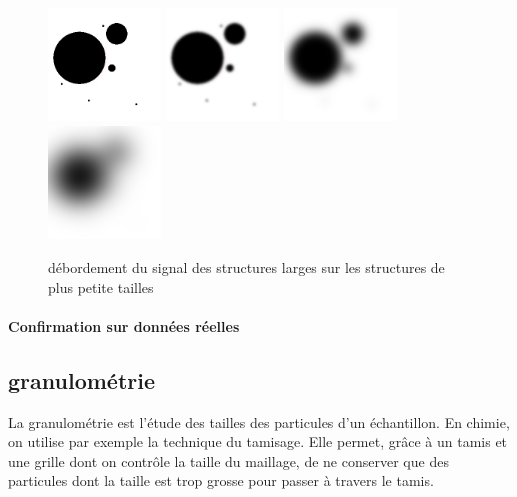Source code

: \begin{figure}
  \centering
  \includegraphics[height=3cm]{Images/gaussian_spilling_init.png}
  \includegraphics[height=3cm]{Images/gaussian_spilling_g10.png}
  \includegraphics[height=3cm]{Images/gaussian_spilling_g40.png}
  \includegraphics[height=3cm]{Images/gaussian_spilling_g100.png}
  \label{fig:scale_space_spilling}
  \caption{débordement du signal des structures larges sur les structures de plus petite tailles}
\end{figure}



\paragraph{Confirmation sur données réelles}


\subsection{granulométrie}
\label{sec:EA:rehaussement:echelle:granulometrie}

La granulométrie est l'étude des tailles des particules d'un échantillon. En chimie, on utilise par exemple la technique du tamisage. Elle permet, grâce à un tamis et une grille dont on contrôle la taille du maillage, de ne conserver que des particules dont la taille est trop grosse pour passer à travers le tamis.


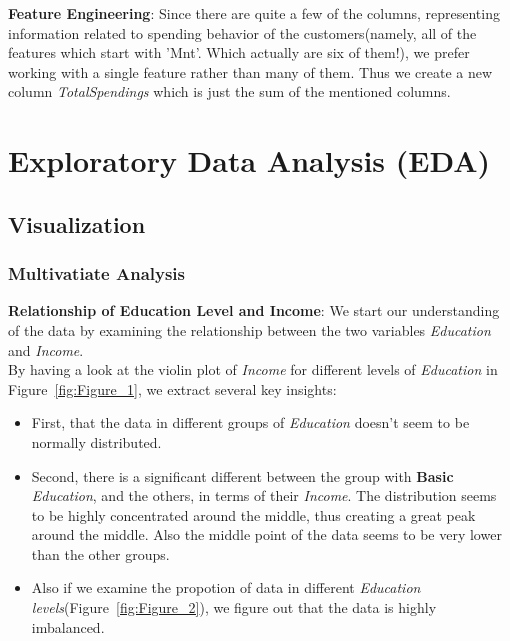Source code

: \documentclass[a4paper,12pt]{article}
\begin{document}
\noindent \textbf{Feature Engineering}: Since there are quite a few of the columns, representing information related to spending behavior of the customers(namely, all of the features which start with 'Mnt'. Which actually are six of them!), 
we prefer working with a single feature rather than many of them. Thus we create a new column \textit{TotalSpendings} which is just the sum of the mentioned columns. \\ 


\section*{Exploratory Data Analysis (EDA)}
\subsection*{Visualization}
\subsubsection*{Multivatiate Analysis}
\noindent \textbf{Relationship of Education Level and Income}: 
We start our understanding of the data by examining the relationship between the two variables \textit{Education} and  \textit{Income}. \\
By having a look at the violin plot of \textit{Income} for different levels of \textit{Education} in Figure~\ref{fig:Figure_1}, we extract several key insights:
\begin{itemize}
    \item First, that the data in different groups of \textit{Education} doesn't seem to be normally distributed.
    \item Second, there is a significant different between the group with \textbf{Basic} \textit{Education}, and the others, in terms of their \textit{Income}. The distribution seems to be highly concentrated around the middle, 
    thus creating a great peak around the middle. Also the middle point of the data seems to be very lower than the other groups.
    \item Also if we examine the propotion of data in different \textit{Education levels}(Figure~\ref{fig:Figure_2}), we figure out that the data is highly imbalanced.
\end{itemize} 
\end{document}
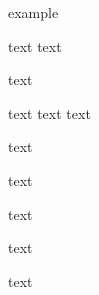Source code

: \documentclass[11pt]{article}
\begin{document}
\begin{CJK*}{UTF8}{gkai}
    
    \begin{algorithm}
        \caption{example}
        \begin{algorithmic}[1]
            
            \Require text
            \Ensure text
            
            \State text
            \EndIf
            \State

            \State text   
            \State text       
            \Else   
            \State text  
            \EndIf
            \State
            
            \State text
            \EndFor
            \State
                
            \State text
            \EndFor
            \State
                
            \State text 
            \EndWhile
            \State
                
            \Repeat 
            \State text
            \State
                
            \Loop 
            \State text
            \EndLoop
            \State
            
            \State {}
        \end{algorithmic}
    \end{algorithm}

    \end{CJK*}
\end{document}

++++++++++++++++++++

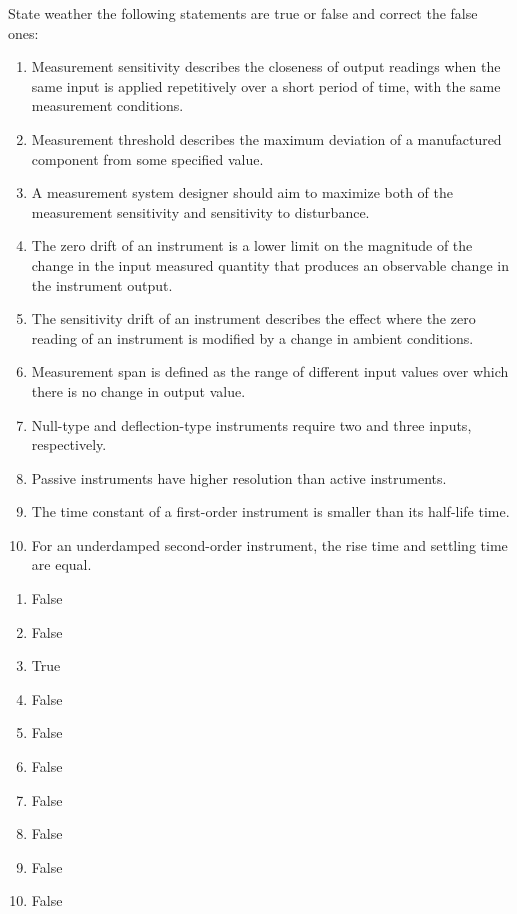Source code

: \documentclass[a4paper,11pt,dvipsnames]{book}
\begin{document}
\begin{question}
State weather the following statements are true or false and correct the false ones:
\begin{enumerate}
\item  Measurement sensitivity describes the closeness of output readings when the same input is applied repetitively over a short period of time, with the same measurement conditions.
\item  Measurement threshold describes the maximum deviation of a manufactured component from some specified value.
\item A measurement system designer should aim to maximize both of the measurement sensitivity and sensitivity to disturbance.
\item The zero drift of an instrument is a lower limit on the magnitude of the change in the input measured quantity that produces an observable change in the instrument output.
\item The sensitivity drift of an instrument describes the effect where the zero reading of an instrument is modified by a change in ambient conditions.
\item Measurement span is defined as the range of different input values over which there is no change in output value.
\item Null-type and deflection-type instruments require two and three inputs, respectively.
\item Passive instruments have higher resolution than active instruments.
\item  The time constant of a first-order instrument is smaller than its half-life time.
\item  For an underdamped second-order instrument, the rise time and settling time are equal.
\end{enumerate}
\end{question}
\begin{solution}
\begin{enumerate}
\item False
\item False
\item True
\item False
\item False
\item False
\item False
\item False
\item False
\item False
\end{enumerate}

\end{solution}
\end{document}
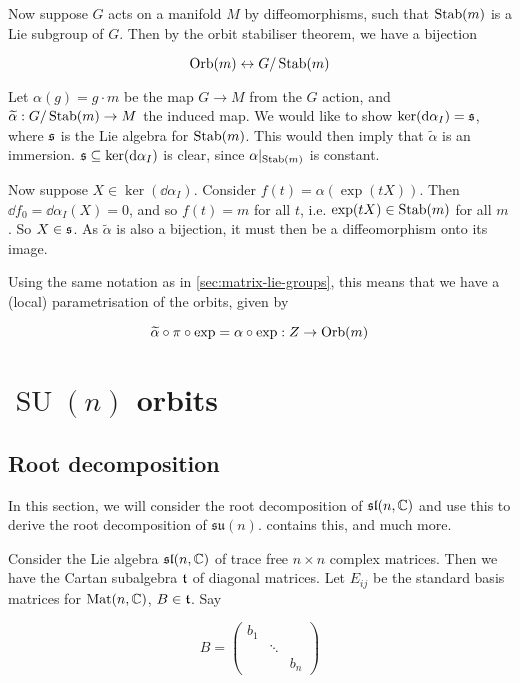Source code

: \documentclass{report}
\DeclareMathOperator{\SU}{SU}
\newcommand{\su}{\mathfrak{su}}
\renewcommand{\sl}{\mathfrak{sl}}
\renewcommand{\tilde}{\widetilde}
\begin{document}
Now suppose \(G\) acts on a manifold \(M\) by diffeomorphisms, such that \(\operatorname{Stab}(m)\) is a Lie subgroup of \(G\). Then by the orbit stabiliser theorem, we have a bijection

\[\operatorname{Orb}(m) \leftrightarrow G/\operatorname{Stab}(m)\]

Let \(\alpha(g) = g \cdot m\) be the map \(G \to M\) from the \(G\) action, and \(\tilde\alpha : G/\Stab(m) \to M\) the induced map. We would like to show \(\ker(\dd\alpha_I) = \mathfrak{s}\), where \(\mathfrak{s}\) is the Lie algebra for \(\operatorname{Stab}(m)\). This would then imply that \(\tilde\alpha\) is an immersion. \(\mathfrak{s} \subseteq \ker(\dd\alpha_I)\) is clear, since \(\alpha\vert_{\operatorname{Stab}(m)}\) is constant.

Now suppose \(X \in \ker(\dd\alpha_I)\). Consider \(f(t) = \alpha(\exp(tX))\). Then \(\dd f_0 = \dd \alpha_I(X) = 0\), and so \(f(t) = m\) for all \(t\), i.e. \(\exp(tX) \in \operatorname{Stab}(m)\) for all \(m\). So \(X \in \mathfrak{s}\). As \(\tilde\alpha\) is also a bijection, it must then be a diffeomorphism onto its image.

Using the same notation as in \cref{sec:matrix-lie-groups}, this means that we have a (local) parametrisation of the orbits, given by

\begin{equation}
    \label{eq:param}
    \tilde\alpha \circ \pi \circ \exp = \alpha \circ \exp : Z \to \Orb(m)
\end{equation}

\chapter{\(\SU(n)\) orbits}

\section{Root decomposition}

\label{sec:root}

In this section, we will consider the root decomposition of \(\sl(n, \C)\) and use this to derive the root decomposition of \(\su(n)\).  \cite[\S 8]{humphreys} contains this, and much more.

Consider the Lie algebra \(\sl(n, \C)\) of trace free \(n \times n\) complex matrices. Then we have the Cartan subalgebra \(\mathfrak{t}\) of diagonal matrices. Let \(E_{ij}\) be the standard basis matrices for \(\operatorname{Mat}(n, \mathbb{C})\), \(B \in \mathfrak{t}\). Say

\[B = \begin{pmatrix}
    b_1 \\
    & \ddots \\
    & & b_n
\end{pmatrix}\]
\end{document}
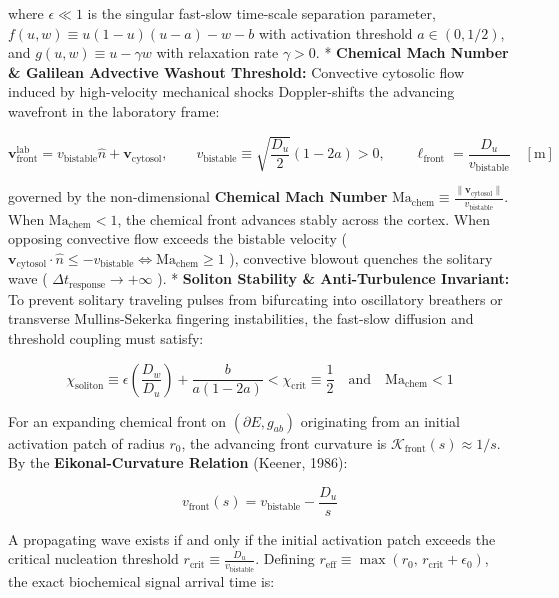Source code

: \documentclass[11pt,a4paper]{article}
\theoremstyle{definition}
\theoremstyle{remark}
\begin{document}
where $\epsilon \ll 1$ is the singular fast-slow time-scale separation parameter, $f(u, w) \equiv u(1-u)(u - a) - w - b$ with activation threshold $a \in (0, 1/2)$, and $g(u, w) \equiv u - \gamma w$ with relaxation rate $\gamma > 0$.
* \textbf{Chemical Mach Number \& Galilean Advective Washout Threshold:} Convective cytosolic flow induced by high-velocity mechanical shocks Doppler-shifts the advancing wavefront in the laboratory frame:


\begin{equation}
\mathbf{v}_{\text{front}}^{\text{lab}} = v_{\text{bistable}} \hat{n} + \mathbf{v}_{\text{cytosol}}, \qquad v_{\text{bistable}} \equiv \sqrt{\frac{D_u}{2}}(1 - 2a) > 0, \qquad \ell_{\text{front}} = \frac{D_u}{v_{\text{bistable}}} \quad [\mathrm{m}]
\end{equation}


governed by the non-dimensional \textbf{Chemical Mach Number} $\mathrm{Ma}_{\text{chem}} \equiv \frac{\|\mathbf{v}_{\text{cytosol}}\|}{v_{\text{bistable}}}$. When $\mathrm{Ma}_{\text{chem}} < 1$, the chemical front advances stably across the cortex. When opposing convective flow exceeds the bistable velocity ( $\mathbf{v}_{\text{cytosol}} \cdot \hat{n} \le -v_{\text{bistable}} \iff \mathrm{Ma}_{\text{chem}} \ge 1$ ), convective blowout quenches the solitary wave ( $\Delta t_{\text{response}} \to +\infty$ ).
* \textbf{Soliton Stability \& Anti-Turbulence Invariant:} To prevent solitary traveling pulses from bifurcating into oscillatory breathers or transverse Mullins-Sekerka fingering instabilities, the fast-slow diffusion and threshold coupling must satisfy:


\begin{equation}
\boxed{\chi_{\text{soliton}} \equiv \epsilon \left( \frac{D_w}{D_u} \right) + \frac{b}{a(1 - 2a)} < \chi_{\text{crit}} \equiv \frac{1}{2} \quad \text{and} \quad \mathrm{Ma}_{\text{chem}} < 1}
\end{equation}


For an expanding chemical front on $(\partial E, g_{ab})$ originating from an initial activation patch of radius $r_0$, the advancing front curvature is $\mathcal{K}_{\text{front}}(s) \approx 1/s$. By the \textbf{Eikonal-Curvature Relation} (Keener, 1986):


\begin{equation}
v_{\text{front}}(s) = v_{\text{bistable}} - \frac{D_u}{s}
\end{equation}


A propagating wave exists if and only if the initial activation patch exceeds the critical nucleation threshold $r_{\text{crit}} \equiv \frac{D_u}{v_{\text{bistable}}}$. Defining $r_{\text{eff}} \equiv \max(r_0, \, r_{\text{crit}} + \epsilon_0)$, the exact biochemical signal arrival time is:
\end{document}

++++++++++++++++++++

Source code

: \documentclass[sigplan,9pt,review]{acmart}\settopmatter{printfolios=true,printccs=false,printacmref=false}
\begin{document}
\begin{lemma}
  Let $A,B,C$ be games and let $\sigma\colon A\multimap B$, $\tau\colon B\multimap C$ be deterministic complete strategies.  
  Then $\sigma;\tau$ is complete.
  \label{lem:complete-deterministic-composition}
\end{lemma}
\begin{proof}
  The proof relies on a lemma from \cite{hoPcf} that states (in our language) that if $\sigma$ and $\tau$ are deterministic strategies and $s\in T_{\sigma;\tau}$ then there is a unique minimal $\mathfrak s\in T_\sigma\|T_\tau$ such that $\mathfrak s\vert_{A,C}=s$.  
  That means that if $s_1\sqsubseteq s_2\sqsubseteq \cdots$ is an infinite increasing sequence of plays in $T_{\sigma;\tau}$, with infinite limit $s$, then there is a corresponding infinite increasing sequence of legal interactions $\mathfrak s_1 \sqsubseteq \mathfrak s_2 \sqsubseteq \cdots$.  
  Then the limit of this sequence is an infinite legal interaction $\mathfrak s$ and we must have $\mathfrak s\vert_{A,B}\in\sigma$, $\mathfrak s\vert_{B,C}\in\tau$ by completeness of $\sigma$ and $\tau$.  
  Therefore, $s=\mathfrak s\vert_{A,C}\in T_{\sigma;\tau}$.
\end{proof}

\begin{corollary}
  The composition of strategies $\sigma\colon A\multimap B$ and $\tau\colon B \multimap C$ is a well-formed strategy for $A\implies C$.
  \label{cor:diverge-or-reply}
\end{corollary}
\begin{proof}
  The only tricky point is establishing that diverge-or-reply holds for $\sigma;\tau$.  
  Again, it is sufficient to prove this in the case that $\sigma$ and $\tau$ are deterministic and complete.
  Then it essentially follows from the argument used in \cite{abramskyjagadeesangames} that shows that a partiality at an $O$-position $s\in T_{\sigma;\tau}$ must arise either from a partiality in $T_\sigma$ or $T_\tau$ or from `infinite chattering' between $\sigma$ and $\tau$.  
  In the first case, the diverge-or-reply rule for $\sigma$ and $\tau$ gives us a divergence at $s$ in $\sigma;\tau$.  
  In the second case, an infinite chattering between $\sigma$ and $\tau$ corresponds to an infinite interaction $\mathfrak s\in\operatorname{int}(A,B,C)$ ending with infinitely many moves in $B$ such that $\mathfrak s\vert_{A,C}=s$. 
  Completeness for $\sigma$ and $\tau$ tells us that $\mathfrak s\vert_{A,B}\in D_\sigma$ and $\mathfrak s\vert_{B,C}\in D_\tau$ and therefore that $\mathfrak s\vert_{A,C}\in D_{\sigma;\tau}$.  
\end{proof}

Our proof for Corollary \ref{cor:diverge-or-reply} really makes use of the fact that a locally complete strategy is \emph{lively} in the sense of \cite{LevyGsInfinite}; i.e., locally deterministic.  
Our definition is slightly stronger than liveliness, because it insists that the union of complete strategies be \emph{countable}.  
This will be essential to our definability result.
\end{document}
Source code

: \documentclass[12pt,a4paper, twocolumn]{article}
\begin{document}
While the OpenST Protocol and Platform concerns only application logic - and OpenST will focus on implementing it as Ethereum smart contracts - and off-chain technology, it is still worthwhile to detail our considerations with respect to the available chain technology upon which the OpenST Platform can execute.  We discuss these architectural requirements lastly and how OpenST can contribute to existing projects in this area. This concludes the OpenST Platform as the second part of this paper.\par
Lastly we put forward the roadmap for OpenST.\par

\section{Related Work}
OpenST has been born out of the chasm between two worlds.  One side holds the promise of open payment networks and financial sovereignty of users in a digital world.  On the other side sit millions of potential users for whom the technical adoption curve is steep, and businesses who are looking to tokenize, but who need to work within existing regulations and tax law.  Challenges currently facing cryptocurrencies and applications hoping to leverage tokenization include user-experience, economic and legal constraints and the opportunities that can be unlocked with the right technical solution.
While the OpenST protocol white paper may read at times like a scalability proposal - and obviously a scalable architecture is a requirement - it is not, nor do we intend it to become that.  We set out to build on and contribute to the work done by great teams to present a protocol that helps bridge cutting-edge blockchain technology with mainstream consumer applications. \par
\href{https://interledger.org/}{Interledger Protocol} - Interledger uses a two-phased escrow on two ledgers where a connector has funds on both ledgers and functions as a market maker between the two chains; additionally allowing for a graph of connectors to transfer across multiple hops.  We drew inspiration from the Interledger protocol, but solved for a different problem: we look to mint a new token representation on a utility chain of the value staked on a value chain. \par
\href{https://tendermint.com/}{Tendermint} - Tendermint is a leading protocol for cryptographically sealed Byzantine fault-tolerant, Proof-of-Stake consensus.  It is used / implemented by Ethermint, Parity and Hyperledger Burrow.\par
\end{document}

++++++++++++++++++++

Look through the entries for lines containing the word "applications" and return each one.

OpenST has been born out of the chasm between two worlds.  One side holds the promise of open payment networks and financial sovereignty of users in a digital world.  On the other side sit millions of potential users for whom the technical adoption curve is steep, and businesses who are looking to tokenize, but who need to work within existing regulations and tax law.  Challenges currently facing cryptocurrencies and applications hoping to leverage tokenization include user-experience, economic and legal constraints and the opportunities that can be unlocked with the right technical solution.
While the OpenST protocol white paper may read at times like a scalability proposal - and obviously a scalable architecture is a requirement - it is not, nor do we intend it to become that.  We set out to build on and contribute to the work done by great teams to present a protocol that helps bridge cutting-edge blockchain technology with mainstream consumer applications. \par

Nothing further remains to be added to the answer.